Greenland came under the Norwegian king in 1261, a year before Iceland did, and the Iceland-Greenland sailing route ceased to exist. Norway itself went into decline in the 14th century, due to competition from the Hansa and the destructiveness of the Black Plague. The Icelanders had been promised six ships a year bringing supplies, but the Greenlanders had to make do with one. When the ship sank in 1369, no new ship was commissioned and Greenland was, for all intents and purposes, cut off from the outside world.
3. The Mongols did it.
Some have suggested that the main reason people ventured this far north to begin with was an effect of the Arab conquest of the Middle East. When Europe was cut off from oriental ivory, a market opened up for walrus tusks from the far north and even narwhal horns, which are probably the inspiration behind all that unicorn imagery. When the Mongols took over much of Asia in the 13th century, making Asian trade safe again, those who had banked on northern tusks went out of business.
4. Because they were fashion victims. Literally.
An excavation in Ikigait in 1921 showed that as late as the 15th century, people in Greenland kept abreast of the latest Parisian fashions, rather than adapt to the climate. No one who has seen Icelandic girls in mini-skirts in the middle of winter will be surprised to learn that people sometimes choose haute couture over comfort. This may also have applied to people preferring European style timber houses over, say, Inuit igloos. Attempts to maintain a life standard not sustainable in the far north may well have spelled their doom. Again, modern day parallels are glaring.
5.It’s the bloody English, again.
English ships were so frequent in Icelandic waters in the 15th century that historians have often dubbed it the “English Century.” Most came to trade, but some to raid. In her historical novel ‘Hrafninn,’ Vilborg Davíðsdóttir suggests that the remaining settlers, already in decline, were carried off by English pirates. No accounts of this exist, but then again, nor do accounts of anything else, so why not?
6. They were killed by Inuit.
Not very politically correct to say these days, it is nonetheless possible that the settlers were massacred by the Inuit. In fact, the Inuit first arrived in Greenland in ca. 1300, having made their way from Alaska. They displaced the earlier Dorset culture and are the forefathers of today’s Greenlanders. Unlike the Dorset, the Inuit had bows and arrows and might have been better placed to attack the declining Norse settlements. Some archaeological evidence of conflict has been found, and Inuit folklore speaks of their ancestors driving away the giants who previously occupied the land, but whether this refers to the Norse or the Dorset is impossible to say. 
7. They became gods.
Some have chosen to interpret finds of Norse artefacts among Inuit as evidence that they interbred, and that the Norse may even have disappeared into the Inuit tribes. Others have searched farther west, suggesting that they moved to Canada. The quest for a blond Inuit tribe has so far not yielded results, but the prospect remains tempting to those who want to make as much out of the Nordic presence in North America as possible.

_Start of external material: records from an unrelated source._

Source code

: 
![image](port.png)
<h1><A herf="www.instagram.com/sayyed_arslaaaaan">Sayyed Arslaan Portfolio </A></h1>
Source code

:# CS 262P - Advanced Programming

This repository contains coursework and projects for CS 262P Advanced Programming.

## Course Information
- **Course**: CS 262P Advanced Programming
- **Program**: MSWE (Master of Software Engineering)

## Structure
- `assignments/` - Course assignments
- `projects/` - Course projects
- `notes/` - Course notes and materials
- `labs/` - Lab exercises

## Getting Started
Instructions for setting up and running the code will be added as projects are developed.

The most fun theory in this category is no doubt that some members made it as far down south as present day Mexico, where one of them became worshipped as the white, bearded god Quetzalcoatl. For this to make any sense, it would have to have taken place close to the settlement period, as he seems to have been worshipped there from around 900. The Mormons claim old Quetzal to have been Jesus Christ himself, but perhaps he was a Viking after all.
Ironically, the worship of the god made the job of plundering the Aztec Empire that much easier for the Spanish. When Cortez arrived, beard and all, he was mistaken for the deity and welcomed by the unsuspecting population.
8. They drowned on the way back home.
Less sexy than being worshipped by lost empires, but perhaps more likely, is that sometime in the century after ships stopped arriving, the inhabitants may have tried to get back to Iceland through perilous, ice infested waters in boats that in no way were intended for ocean sailing. It wouldn’t even take a Titanic style iceberg to ruin such a venture. In any case, not much evidence exits, and Leonardo DiCaprio is unlikely to star in a hit movie about it. Sadly.